With a mechanistic process model, developing such a sophisticated downstream process is not more challenging than any other PD task. The model can simplify and streamline the process development of biosimilars as they describe the relationship between product quality attributes, process parameters, and material attributes. They can be used to identify process conditions that consistently achieve the desired product quality profile of the reference product without the need for elaborate experimental studies.
Visualization of antibody biosimilars
Downstream simulation of vaccines and virus-like particles
Virus-like particles (VLPs) are an effective complement to traditional vaccines against infectious pathogens. In addition, VLPs are key to some of the most promising gene therapies and CAR-T cell therapies. VLPs assembled from capsid proteins can serve as delivery vectors for genes or other therapeutics.
Despite their therapeutic potential, there are still technical challenges in the manufacturing of VLPs, in particular product purification. The presence of the host cell-derived membrane of VLPs provides the possibility to integrate antigens and adjuvants but, at the same time, poses challenges for downstream process development due to the existence of multiple undesired process-related contaminants. They are predominantly attributed to host cell impurities such as cell debris, host cell proteins, DNA, and lipids. Developing a purification process that safely removes these process-related impurities can be very complicated. Depending on the application, the separation of empty/full VLPs is a critical element of downstream processing.

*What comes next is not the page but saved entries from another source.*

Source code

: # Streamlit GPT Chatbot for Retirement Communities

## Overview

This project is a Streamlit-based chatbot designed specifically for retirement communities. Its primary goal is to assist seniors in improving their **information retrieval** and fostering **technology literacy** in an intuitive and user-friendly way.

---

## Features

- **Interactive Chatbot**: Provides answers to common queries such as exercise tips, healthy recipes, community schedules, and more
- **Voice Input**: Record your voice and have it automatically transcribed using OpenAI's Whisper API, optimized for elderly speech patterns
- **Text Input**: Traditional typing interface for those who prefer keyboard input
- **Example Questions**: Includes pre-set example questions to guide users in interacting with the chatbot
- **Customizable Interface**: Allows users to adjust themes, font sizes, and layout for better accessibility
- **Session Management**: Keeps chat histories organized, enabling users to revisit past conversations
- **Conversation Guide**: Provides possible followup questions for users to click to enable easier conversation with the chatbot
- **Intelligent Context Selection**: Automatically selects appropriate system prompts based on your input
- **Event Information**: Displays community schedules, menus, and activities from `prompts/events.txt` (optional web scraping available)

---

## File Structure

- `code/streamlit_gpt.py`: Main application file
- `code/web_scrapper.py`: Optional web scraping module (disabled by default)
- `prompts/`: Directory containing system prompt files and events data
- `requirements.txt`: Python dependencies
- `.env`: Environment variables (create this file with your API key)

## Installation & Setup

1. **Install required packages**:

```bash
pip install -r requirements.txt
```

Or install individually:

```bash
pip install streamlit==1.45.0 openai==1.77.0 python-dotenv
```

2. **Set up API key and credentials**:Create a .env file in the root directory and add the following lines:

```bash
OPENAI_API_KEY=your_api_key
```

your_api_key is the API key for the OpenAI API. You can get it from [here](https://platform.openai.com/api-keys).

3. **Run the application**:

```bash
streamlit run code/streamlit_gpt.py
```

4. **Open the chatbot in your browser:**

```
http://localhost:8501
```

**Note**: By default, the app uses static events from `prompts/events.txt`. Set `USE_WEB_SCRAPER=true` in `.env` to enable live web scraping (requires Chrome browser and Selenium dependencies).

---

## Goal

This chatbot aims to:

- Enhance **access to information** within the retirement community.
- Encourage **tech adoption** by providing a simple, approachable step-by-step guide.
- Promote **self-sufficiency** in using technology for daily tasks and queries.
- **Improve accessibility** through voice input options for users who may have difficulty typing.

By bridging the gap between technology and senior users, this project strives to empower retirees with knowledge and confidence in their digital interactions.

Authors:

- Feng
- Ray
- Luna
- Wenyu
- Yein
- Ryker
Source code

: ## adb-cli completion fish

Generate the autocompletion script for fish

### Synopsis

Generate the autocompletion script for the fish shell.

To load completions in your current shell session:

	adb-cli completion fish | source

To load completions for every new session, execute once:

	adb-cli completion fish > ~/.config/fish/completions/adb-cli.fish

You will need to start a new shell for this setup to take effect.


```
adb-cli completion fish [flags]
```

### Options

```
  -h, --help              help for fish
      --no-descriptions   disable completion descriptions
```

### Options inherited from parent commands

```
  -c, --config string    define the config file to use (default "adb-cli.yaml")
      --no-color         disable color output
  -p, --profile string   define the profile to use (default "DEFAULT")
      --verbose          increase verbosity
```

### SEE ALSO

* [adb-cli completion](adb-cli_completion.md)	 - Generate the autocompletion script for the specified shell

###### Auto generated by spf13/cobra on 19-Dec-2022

Although the underlying theory of mechanistic chromatography simulation was originally developed for protein separations, it has been successfully applied to industrial VLP and vaccine purification as well. Like the modeling workflow for product heterogeneity of therapeutic proteins and antibodies, the different VLP variants are simulated as separate species. For example, empty/full separation are possible as the encapsulated DNA alters the surface charge of the VLP.
Finally, mechanistic modeling can be applied in the same way as for other biomolecules to reduce the experimental effort in process development and find robust process conditions to maximize product purity and yield.
Visualization of virus like particles
Downstream process simulation of nucleic acids
Nucleic acids such as DNA and RNA are the most disruptive class of biomolecules for pharmaceutical applications. From a patient perspective, gene therapies based on nucleic acids promise to cure serious diseases instead of temporarily restoring a healthy condition. From an industrial perspective, nucleic acid based therapies can be engineered and produced quickly allowing the implementation of industrial concepts such as rapid prototyping. As the synthesis of nucleic acids can be easily scaled down, personalized therapies become feasible.
Techniques to produce DNA and RNA for research purposes have also been established for decades, but when it comes to industrial production, the development of safe and efficient processes is still an ongoing task. Safety measures, e.g., to ensure a homogenous and well-defined product, are even more important compared to protein therapeutics, as nucleic acids potentially integrate into the patient’s genome and negative side effects might last for the patient’s entire life.
Although the underlying theory of mechanistic chromatography simulation was originally developed for protein separations and has been frequently used to simulate nucleic acids only as trace impurities, accounting for plasmid DNA or RNA as a bulk component is possible as well. Typical model applications for nucleic acid are the separation of different plasmid conformations or sequence variations.